## WHAT YOU SHOULD DO
The word "Better" occurs in some lines of the listing. Copy those lines.

## MATERIAL PROVIDED
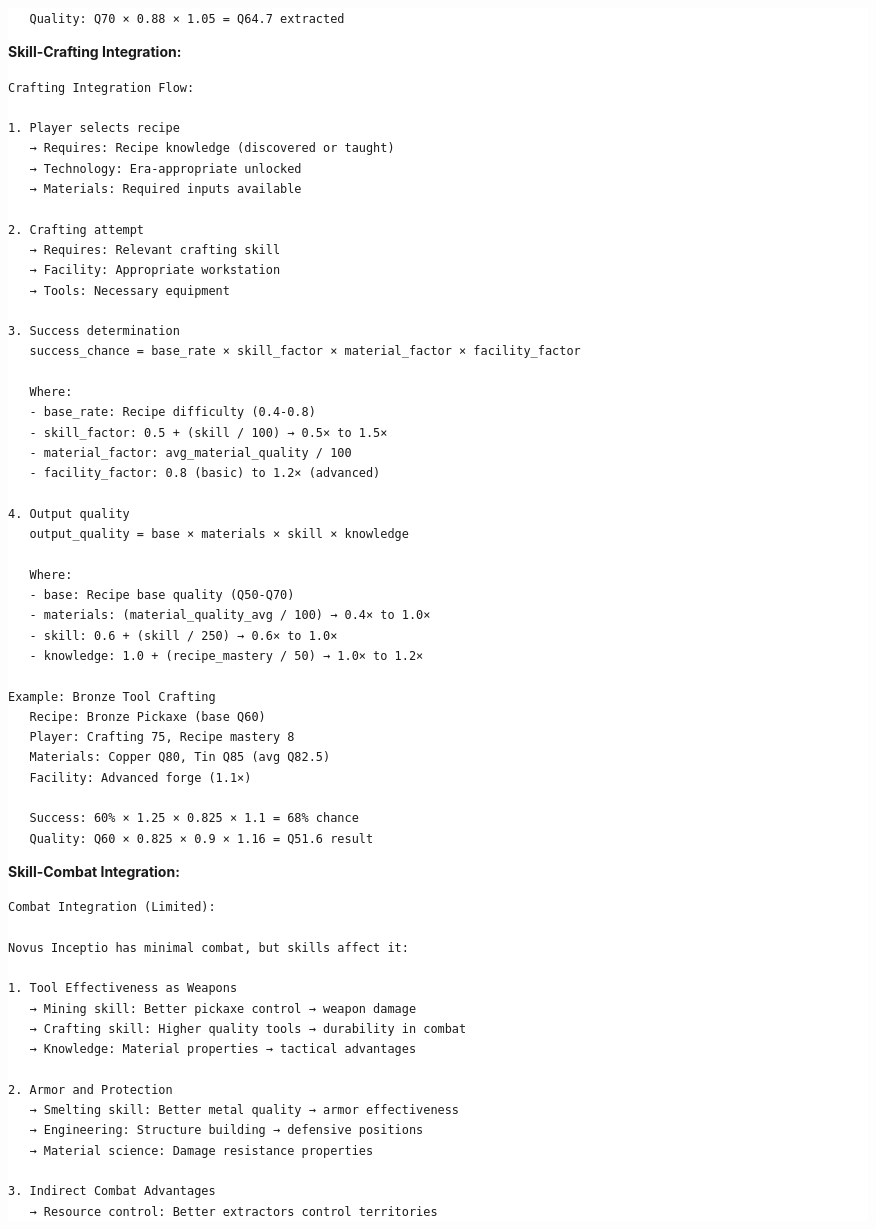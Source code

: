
 ```
   Quality: Q70 × 0.88 × 1.05 = Q64.7 extracted
```

**Skill-Crafting Integration:**

```
Crafting Integration Flow:

1. Player selects recipe
   → Requires: Recipe knowledge (discovered or taught)
   → Technology: Era-appropriate unlocked
   → Materials: Required inputs available

2. Crafting attempt
   → Requires: Relevant crafting skill
   → Facility: Appropriate workstation
   → Tools: Necessary equipment

3. Success determination
   success_chance = base_rate × skill_factor × material_factor × facility_factor
   
   Where:
   - base_rate: Recipe difficulty (0.4-0.8)
   - skill_factor: 0.5 + (skill / 100) → 0.5× to 1.5×
   - material_factor: avg_material_quality / 100
   - facility_factor: 0.8 (basic) to 1.2× (advanced)

4. Output quality
   output_quality = base × materials × skill × knowledge
   
   Where:
   - base: Recipe base quality (Q50-Q70)
   - materials: (material_quality_avg / 100) → 0.4× to 1.0×
   - skill: 0.6 + (skill / 250) → 0.6× to 1.0×
   - knowledge: 1.0 + (recipe_mastery / 50) → 1.0× to 1.2×

Example: Bronze Tool Crafting
   Recipe: Bronze Pickaxe (base Q60)
   Player: Crafting 75, Recipe mastery 8
   Materials: Copper Q80, Tin Q85 (avg Q82.5)
   Facility: Advanced forge (1.1×)
   
   Success: 60% × 1.25 × 0.825 × 1.1 = 68% chance
   Quality: Q60 × 0.825 × 0.9 × 1.16 = Q51.6 result
```

**Skill-Combat Integration:**

```
Combat Integration (Limited):

Novus Inceptio has minimal combat, but skills affect it:

1. Tool Effectiveness as Weapons
   → Mining skill: Better pickaxe control → weapon damage
   → Crafting skill: Higher quality tools → durability in combat
   → Knowledge: Material properties → tactical advantages

2. Armor and Protection
   → Smelting skill: Better metal quality → armor effectiveness
   → Engineering: Structure building → defensive positions
   → Material science: Damage resistance properties

3. Indirect Combat Advantages
   → Resource control: Better extractors control territories
```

## EXERCISE OUTPUT
   → Mining skill: Better pickaxe control → weapon damage
   → Smelting skill: Better metal quality → armor effectiveness
   → Resource control: Better extractors control territories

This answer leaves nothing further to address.